I'm trying to use Cloudera's Impala JDBC 2.6.17.1020 connector driver with Spark to be able to access tables in Kudu and in Hive simultaneously.
When the query is simple, it works fine and I get the expected output.
val simpleQuery = """ SELECT *
FROM HIVE_TABLE
WHERE ABC = '123'
"""
val simpleQueryDF : DataFrame = spark.read.jdbc(this.impalaJDBCString,"("+simpleQuery+") as temp",this.impalaConnectionProps)
simpleQueryDF.show()
But when the query contains nested queries and joins, I get the header repeated as rows, just like below
+----------+--------+------------------------+--------------+ ...
|as_of_date|dq_index|impacted_data_lake_table|pk_column_name| ...

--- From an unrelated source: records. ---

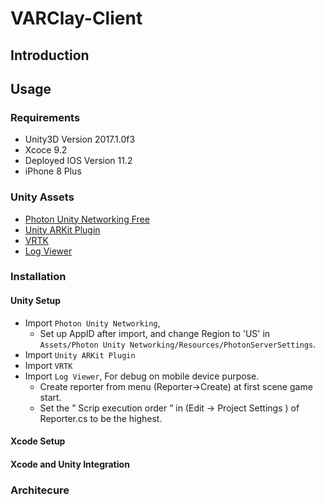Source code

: # VARClay-Client

## Introduction

## Usage

### Requirements
- Unity3D Version 2017.1.0f3
- Xcoce 9.2
- Deployed IOS Version 11.2
- iPhone 8 Plus

### Unity Assets
- [Photon Unity Networking Free](https://assetstore.unity.com/packages/tools/network/photon-unity-networking-free-1786)
- [Unity ARKit Plugin](https://assetstore.unity.com/packages/essentials/tutorial-projects/unity-arkit-plugin-92515)
- [VRTK](https://assetstore.unity.com/packages/tools/vrtk-virtual-reality-toolkit-vr-toolkit-64131)
- [Log Viewer](https://assetstore.unity.com/packages/tools/log-viewer-12047)


### Installation
#### Unity Setup
- Import `Photon Unity Networking`,
    - Set up AppID after import, and change Region to 'US' in `Assets/Photon Unity Networking/Resources/PhotonServerSettings`.
- Import `Unity ARKit Plugin`
- Import `VRTK`
- Import `Log Viewer`, For debug on mobile device purpose.
  - Create reporter from menu (Reporter->Create) at first scene game start.
  - Set the ” Scrip execution order ” in (Edit -> Project Settings ) of Reporter.cs to be the highest.

#### Xcode Setup


#### Xcode and Unity Integration


### Architecure





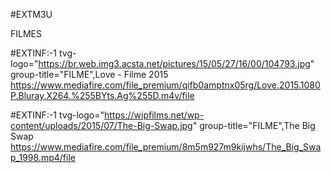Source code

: #EXTM3U


FILMES





#EXTINF:-1 tvg-logo="https://br.web.img3.acsta.net/pictures/15/05/27/16/00/104793.jpg" group-title="FILME",Love - Filme 2015
https://www.mediafire.com/file_premium/qifb0amptnx05rg/Love.2015.1080P.Bluray.X264.%255BYts.Ag%255D.m4v/file



#EXTINF:-1 tvg-logo="https://wipfilms.net/wp-content/uploads/2015/07/The-Big-Swap.jpg" group-title="FILME",The Big Swap
https://www.mediafire.com/file_premium/8m5m927m9kijwhs/The_Big_Swap_1998.mp4/file






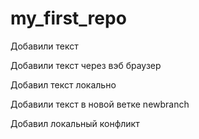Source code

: ﻿# my_first_repo

Добавили текст

Добавили текст через вэб браузер


Добавил текст локально

Добавили текст в новой ветке newbranch

Добавил локальный конфликт

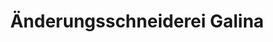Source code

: ---
title: "Änderungsschneiderei Galina"
url: /muenchen/aenderungsschneiderei-galina/
shop: Wäscherei
---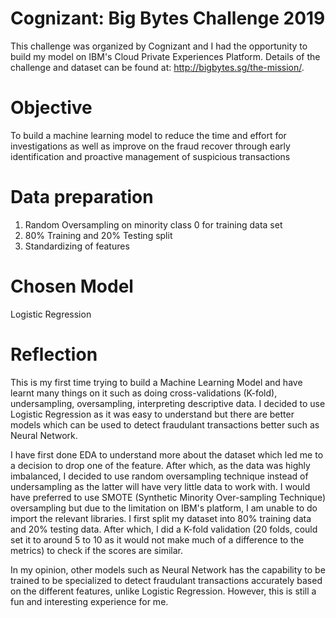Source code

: # Cognizant: Big Bytes Challenge 2019
This challenge was organized by Cognizant and I had the opportunity to build my model on IBM's Cloud Private Experiences Platform. Details of the challenge and dataset can be found at: http://bigbytes.sg/the-mission/.

# Objective
To build a machine learning model to reduce the time and effort for investigations as well as improve on the fraud recover through early identification and proactive management of suspicious transactions

# Data preparation
1) Random Oversampling on minority class 0 for training data set
2) 80% Training and 20% Testing split
3) Standardizing of features

# Chosen Model
Logistic Regression

# Reflection
This is my first time trying to build a Machine Learning Model and have learnt many things on it such as doing cross-validations (K-fold), undersampling, oversampling, interpreting descriptive data. I decided to use Logistic Regression as it was easy to understand but there are better models which can be used to detect fraudulant transactions better such as Neural Network. 

I have first done EDA to understand more about the dataset which led me to a decision to drop one of the feature. After which, as the data was highly imbalanced, I decided to use random oversampling technique instead of undersampling as the latter will have very little data to work with. I would have preferred to use SMOTE (Synthetic Minority Over-sampling Technique) oversampling but due to the limitation on IBM's platform, I am unable to do import the relevant libraries. I first split my dataset into 80% training data and 20% testing data. After which, I did a K-fold validation (20 folds, could set it to around 5 to 10 as it would not make much of a difference to the metrics) to check if the scores are similar.

In my opinion, other models such as Neural Network has the capability to be trained to be specialized to detect fraudulant transactions accurately based on the different features, unlike Logistic Regression. However, this is still a fun and interesting experience for me.
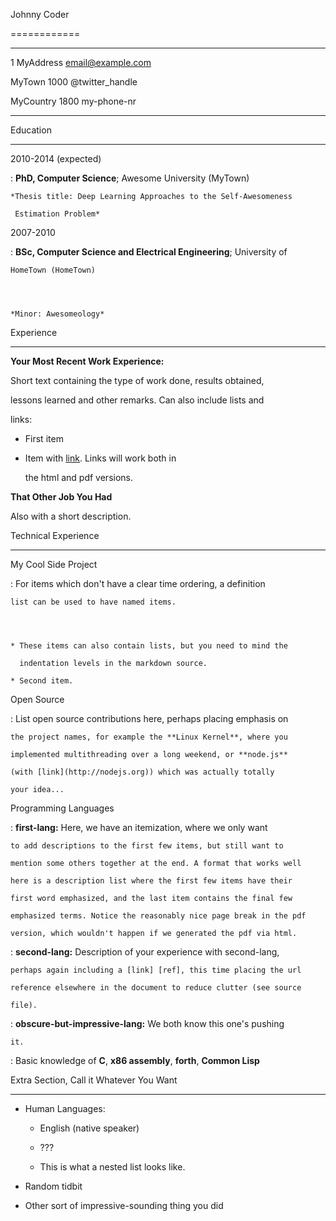 ﻿Johnny Coder============
-------------------     ----------------------------1 MyAddress                        email@example.comMyTown 1000                          @twitter_handleMyCountry                           1800 my-phone-nr-------------------     ----------------------------
Education---------
2010-2014 (expected):   **PhD, Computer Science**; Awesome University (MyTown)
    *Thesis title: Deep Learning Approaches to the Self-Awesomeness     Estimation Problem*
2007-2010:   **BSc, Computer Science and Electrical Engineering**; University of    HomeTown (HomeTown)
    *Minor: Awesomeology*
Experience----------
**Your Most Recent Work Experience:**
Short text containing the type of work done, results obtained,lessons learned and other remarks. Can also include lists andlinks:
* First item
* Item with [link](http://www.example.com). Links will work both in  the html and pdf versions.
**That Other Job You Had**
Also with a short description.
Technical Experience--------------------
My Cool Side Project:   For items which don't have a clear time ordering, a definition    list can be used to have named items.
    * These items can also contain lists, but you need to mind the      indentation levels in the markdown source.    * Second item.
Open Source:   List open source contributions here, perhaps placing emphasis on    the project names, for example the **Linux Kernel**, where you    implemented multithreading over a long weekend, or **node.js**    (with [link](http://nodejs.org)) which was actually totally    your idea...
Programming Languages:   **first-lang:** Here, we have an itemization, where we only want    to add descriptions to the first few items, but still want to    mention some others together at the end. A format that works well    here is a description list where the first few items have their    first word emphasized, and the last item contains the final few    emphasized terms. Notice the reasonably nice page break in the pdf    version, which wouldn't happen if we generated the pdf via html.
:   **second-lang:** Description of your experience with second-lang,    perhaps again including a [link] [ref], this time placing the url    reference elsewhere in the document to reduce clutter (see source    file). 
:   **obscure-but-impressive-lang:** We both know this one's pushing    it.
:   Basic knowledge of **C**, **x86 assembly**, **forth**, **Common Lisp**
[ref]: https://github.com/githubuser/superlongprojectname
Extra Section, Call it Whatever You Want----------------------------------------
* Human Languages:
     * English (native speaker)     * ???     * This is what a nested list looks like.
* Random tidbit
* Other sort of impressive-sounding thing you did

+----------+--------+------------------------+--------------+ ...
|as_of_date|dq_index| impacted_data_lak...|pk_column_name| ...
|as_of_date|dq_index| impacted_data_lak...|pk_column_name| ...
|as_of_date|dq_index| impacted_data_lak...|pk_column_name| ...
+----------+--------+------------------------+--------------+ ...
I don't know why this behavior occurs, can someone advise me what to do?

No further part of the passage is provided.